* [WORK INSTRUCTIONS] Read the data below. Then repeat all of it exactly.

[Stored data entries]
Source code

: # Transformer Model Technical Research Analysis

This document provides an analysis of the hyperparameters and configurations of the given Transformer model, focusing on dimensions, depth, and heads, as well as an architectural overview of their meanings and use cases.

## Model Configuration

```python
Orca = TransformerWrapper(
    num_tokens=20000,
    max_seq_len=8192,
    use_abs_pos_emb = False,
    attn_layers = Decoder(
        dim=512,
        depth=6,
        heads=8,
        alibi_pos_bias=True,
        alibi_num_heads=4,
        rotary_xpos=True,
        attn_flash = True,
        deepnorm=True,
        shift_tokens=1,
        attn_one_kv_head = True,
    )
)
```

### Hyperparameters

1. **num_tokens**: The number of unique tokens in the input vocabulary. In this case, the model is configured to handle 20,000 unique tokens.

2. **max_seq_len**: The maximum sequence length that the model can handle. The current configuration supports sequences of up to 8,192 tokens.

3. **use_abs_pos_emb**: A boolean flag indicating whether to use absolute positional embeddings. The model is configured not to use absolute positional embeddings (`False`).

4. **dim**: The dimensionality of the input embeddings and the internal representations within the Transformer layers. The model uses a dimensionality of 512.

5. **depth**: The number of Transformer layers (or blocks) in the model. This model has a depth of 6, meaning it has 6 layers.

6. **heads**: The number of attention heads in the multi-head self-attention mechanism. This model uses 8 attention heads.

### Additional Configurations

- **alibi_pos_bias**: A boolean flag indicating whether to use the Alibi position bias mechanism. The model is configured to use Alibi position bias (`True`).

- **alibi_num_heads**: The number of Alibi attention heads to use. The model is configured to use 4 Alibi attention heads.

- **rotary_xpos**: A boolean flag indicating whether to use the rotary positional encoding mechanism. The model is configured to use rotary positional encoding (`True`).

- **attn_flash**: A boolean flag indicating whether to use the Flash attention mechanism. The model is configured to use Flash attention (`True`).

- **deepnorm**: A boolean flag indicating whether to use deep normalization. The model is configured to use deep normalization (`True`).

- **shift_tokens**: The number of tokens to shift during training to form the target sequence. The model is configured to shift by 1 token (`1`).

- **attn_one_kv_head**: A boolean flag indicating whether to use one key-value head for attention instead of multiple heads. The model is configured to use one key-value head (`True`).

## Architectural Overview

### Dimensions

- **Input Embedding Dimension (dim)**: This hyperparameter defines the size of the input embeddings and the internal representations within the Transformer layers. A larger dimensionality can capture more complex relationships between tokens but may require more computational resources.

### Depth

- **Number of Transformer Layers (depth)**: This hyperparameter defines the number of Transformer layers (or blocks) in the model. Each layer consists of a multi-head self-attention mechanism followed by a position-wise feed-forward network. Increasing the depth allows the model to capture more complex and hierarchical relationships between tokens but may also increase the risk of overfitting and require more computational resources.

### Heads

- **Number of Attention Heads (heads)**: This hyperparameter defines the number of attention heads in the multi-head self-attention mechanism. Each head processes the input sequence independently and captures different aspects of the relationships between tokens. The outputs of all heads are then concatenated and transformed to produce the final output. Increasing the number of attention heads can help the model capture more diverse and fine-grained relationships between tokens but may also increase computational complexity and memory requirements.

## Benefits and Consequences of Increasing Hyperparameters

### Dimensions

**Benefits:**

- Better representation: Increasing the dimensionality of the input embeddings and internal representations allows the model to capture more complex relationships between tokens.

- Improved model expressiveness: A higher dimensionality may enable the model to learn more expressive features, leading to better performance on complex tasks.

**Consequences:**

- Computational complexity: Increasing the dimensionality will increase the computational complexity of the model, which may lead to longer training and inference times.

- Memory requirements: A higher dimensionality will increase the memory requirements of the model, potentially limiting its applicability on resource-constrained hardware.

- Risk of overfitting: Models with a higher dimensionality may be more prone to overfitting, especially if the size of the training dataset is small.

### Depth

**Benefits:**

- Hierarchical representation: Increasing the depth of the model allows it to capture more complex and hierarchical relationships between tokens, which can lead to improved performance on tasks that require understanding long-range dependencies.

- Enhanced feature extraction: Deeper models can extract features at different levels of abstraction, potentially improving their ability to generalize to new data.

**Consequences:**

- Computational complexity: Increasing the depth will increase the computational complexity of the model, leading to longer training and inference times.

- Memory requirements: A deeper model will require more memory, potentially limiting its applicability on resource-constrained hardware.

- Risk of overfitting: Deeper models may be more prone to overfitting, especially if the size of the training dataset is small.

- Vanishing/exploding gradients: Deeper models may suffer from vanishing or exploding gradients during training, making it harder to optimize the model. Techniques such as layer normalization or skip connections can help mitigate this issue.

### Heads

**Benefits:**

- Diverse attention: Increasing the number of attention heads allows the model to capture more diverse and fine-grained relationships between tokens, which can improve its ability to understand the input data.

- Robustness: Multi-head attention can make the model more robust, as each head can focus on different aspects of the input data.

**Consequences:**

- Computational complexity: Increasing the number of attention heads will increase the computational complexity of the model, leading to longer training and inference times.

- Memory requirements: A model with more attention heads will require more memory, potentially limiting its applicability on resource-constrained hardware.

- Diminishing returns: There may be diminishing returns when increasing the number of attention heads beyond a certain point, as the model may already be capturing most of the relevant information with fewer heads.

* [SOLUTION]
Source code

: # Transformer Model Technical Research Analysis

This document provides an analysis of the hyperparameters and configurations of the given Transformer model, focusing on dimensions, depth, and heads, as well as an architectural overview of their meanings and use cases.

## Model Configuration

```python
Orca = TransformerWrapper(
    num_tokens=20000,
    max_seq_len=8192,
    use_abs_pos_emb = False,
    attn_layers = Decoder(
        dim=512,
        depth=6,
        heads=8,
        alibi_pos_bias=True,
        alibi_num_heads=4,
        rotary_xpos=True,
        attn_flash = True,
        deepnorm=True,
        shift_tokens=1,
        attn_one_kv_head = True,
    )
)
```

### Hyperparameters

1. **num_tokens**: The number of unique tokens in the input vocabulary. In this case, the model is configured to handle 20,000 unique tokens.

2. **max_seq_len**: The maximum sequence length that the model can handle. The current configuration supports sequences of up to 8,192 tokens.

3. **use_abs_pos_emb**: A boolean flag indicating whether to use absolute positional embeddings. The model is configured not to use absolute positional embeddings (`False`).

4. **dim**: The dimensionality of the input embeddings and the internal representations within the Transformer layers. The model uses a dimensionality of 512.

5. **depth**: The number of Transformer layers (or blocks) in the model. This model has a depth of 6, meaning it has 6 layers.

6. **heads**: The number of attention heads in the multi-head self-attention mechanism. This model uses 8 attention heads.

### Additional Configurations

- **alibi_pos_bias**: A boolean flag indicating whether to use the Alibi position bias mechanism. The model is configured to use Alibi position bias (`True`).

- **alibi_num_heads**: The number of Alibi attention heads to use. The model is configured to use 4 Alibi attention heads.

- **rotary_xpos**: A boolean flag indicating whether to use the rotary positional encoding mechanism. The model is configured to use rotary positional encoding (`True`).

- **attn_flash**: A boolean flag indicating whether to use the Flash attention mechanism. The model is configured to use Flash attention (`True`).

- **deepnorm**: A boolean flag indicating whether to use deep normalization. The model is configured to use deep normalization (`True`).

- **shift_tokens**: The number of tokens to shift during training to form the target sequence. The model is configured to shift by 1 token (`1`).

- **attn_one_kv_head**: A boolean flag indicating whether to use one key-value head for attention instead of multiple heads. The model is configured to use one key-value head (`True`).

## Architectural Overview

### Dimensions

- **Input Embedding Dimension (dim)**: This hyperparameter defines the size of the input embeddings and the internal representations within the Transformer layers. A larger dimensionality can capture more complex relationships between tokens but may require more computational resources.

### Depth

- **Number of Transformer Layers (depth)**: This hyperparameter defines the number of Transformer layers (or blocks) in the model. Each layer consists of a multi-head self-attention mechanism followed by a position-wise feed-forward network. Increasing the depth allows the model to capture more complex and hierarchical relationships between tokens but may also increase the risk of overfitting and require more computational resources.

### Heads

- **Number of Attention Heads (heads)**: This hyperparameter defines the number of attention heads in the multi-head self-attention mechanism. Each head processes the input sequence independently and captures different aspects of the relationships between tokens. The outputs of all heads are then concatenated and transformed to produce the final output. Increasing the number of attention heads can help the model capture more diverse and fine-grained relationships between tokens but may also increase computational complexity and memory requirements.

## Benefits and Consequences of Increasing Hyperparameters

### Dimensions

**Benefits:**

- Better representation: Increasing the dimensionality of the input embeddings and internal representations allows the model to capture more complex relationships between tokens.

- Improved model expressiveness: A higher dimensionality may enable the model to learn more expressive features, leading to better performance on complex tasks.

**Consequences:**

- Computational complexity: Increasing the dimensionality will increase the computational complexity of the model, which may lead to longer training and inference times.

- Memory requirements: A higher dimensionality will increase the memory requirements of the model, potentially limiting its applicability on resource-constrained hardware.

- Risk of overfitting: Models with a higher dimensionality may be more prone to overfitting, especially if the size of the training dataset is small.

### Depth

**Benefits:**

- Hierarchical representation: Increasing the depth of the model allows it to capture more complex and hierarchical relationships between tokens, which can lead to improved performance on tasks that require understanding long-range dependencies.

- Enhanced feature extraction: Deeper models can extract features at different levels of abstraction, potentially improving their ability to generalize to new data.

**Consequences:**

- Computational complexity: Increasing the depth will increase the computational complexity of the model, leading to longer training and inference times.

- Memory requirements: A deeper model will require more memory, potentially limiting its applicability on resource-constrained hardware.

- Risk of overfitting: Deeper models may be more prone to overfitting, especially if the size of the training dataset is small.

- Vanishing/exploding gradients: Deeper models may suffer from vanishing or exploding gradients during training, making it harder to optimize the model. Techniques such as layer normalization or skip connections can help mitigate this issue.

### Heads

**Benefits:**

- Diverse attention: Increasing the number of attention heads allows the model to capture more diverse and fine-grained relationships between tokens, which can improve its ability to understand the input data.

- Robustness: Multi-head attention can make the model more robust, as each head can focus on different aspects of the input data.

**Consequences:**

- Computational complexity: Increasing the number of attention heads will increase the computational complexity of the model, leading to longer training and inference times.

- Memory requirements: A model with more attention heads will require more memory, potentially limiting its applicability on resource-constrained hardware.

- Diminishing returns: There may be diminishing returns when increasing the number of attention heads beyond a certain point, as the model may already be capturing most of the relevant information with fewer heads.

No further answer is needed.